»»

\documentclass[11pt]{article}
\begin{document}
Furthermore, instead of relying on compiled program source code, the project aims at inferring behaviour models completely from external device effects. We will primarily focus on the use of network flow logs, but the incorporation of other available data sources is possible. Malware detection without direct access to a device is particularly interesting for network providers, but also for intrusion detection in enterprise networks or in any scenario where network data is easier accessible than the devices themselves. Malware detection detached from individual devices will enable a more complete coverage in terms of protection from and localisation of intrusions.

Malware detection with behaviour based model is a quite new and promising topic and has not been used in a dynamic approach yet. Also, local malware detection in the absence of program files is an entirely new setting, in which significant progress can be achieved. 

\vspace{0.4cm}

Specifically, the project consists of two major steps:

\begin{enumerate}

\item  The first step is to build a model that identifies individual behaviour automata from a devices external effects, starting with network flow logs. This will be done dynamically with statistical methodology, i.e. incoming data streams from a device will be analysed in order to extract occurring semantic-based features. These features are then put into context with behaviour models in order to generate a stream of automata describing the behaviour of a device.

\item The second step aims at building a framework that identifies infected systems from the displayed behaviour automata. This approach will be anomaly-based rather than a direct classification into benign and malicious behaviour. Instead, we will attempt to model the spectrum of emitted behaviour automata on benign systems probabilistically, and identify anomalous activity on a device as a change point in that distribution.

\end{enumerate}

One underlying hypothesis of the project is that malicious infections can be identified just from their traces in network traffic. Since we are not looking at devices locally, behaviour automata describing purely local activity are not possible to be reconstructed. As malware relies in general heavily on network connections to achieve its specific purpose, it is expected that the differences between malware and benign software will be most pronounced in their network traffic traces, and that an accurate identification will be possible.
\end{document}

««
»»

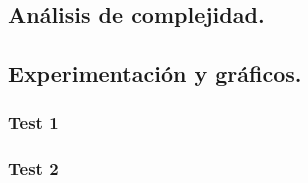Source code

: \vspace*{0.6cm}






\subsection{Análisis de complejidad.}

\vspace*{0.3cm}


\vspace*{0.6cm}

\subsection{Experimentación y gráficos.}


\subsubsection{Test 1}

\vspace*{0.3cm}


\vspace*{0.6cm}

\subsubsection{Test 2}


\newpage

««

### Task brief:
A single figure is the whole answer here: the number of lines in the records above that include "approach".

### Solution for this exercise:
2